The Legal Process of Ipo
Essay by Yichen Wu • November 16, 2017 • Research Paper • 569 Words (3 Pages) • 1,064 Views
In order to issue public securities offerings, the issuing corporation has to prepare preliminary prospectus at first to complete the Form S-1, which is the required securities registration statement, and then submit these file to U.S Securities and Exchange Commission (SEC). Within the preliminary prospectus, the corporation is required to provide written document to declare its current performance, including existing offerings, shareholders, historical financial situations, and risk evaluations, so that facilitating investors to make advisable decisions on their securities investment. Sometimes the preliminary prospectus is also called the “red herring” prospectus the information in the document is incomplete and free to revise. Without the approval of issuance from SEC after the registration statement (Form S-1) filed with it, the issuing corporation and stockholders cannot sell or buy in these securities in any places in the U.S. After the SEC receive the submission of statement, its Division of Corporate Finance checked the clarity, credibility and adequateness of the information and then implement the S-1/A, which is the amendment to the Form S-1, commenting on the registration statement that the company hands out. The period between the issuing corporation’s initial submission of registration statement and the SEC staff’s final claim of the statement’s effectiveness is referred to “waiting period”, playing a role of protecting investors from aggressive promotion of offerings through limiting to release information on the statement. Investors who are interested in participating securities transaction cannot place orders in accordance with the preliminary prospects and the investment banks cannot manage securities transaction until the SEC has passed the registration statement and the final prospects that the information delivered to investors has already clearly embodies offering prices and detailed declaration of offerings.

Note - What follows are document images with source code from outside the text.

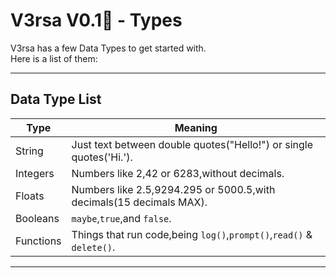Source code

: # V3rsa V0.1🐤 - Types
V3rsa has a few Data Types to get started with.\
Here is a list of them:
***
## Data Type List
 | Type | Meaning |
 | --- | --- |
 String | Just text between double quotes("Hello!") or single quotes('Hi.').
 Integers | Numbers like 2,42 or 6283,without decimals.
 Floats | Numbers like 2.5,9294.295 or 5000.5,with decimals(15 decimals MAX).
 Booleans | `maybe`,`true`,and `false`.
 Functions | Things that run code,being `log()`,`prompt()`,`read()` & `delete()`.
 ***
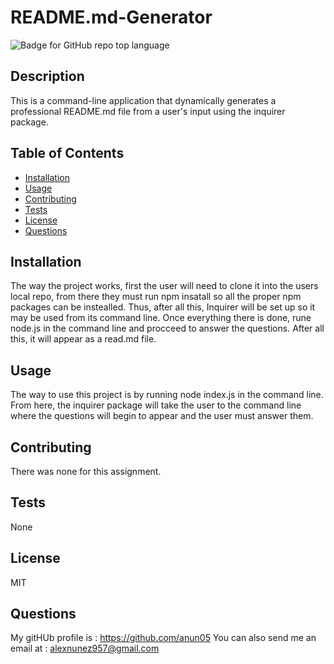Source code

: # README.md-Generator
  ![Badge for GitHub repo top language](https://img.shields.io/static/v1?label=License&message=MIT&color=brightgreen) 
  

  ## Description
  This is a command-line application that dynamically generates a professional README.md file from a user's input using the inquirer package.


  ## Table of Contents
  * [Installation](#installation)
  * [Usage](#Usage)
  * [Contributing](#Contributing)
  * [Tests](#Tests)
  * [License](#License)
  * [Questions](#Questions)

  ## Installation
  The way the project works, first the user  will need to  clone it into the users local repo, from there they must run npm insatall so all the proper npm packages can be instealled. Thus, after all this, Inquirer will be set up so it may be used from its command line. Once everything there is done, rune node.js in the command line and procceed to answer the questions. After all this, it will appear as a read.md file.

  ## Usage

  The way to use this project is by running node index.js in the command line. From here, the inquirer package will take the user to the command line where the questions will begin to appear and the user must answer them.

  ## Contributing
  There was none for this assignment.

  ## Tests
  None

  ## License
  MIT

  ## Questions
  My gitHUb profile is : https://github.com/anun05
  You can also send me an email at : alexnunez957@gmail.com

The legal process of IPO is lengthy because it assists the company to better identify its pros and cons prepare a comprehensive business plan when a company seeks to sell its shares to the public to raise money for the first time, expanding its revenue or paying its debt. Because nobody can forecast the market future path, whether the stock will be profitable or not, investing in an IPO is a risky step for both investors, who should reduce the probability of loss as much as possible, and issuing company whose interests generated from the stock market can be a signal and evaluation of its potential growth path to the top talent in the same industry. Moreover, for the issuing company, a boost of interest earned from public offerings can also improve its employee’s pride. Although the legal process of IPO is length, it plays role of facilitating issuing company to establish a clear understanding of its performance and financial situation by thinking carefully about how much money the company wants to raise, what types of securities will be issued, how the deal will be structured. Moreover, the preparing process also provide the issuing company a “chance” to declare and directly confront the legal problems faced by itself or other company, assisting it to upgrade its internal management. The “quiet period” and final prospectus helps the issuing company to come out an advisable stock price according to the company’s management and financial situation so that lowering the risk of loss for investors and the issuing company. Therefore, the reason that the legal process of IPO is lengthy is that giving the issuing company enough “room” to closely weight both the pros and cons closely before the company makes a decision.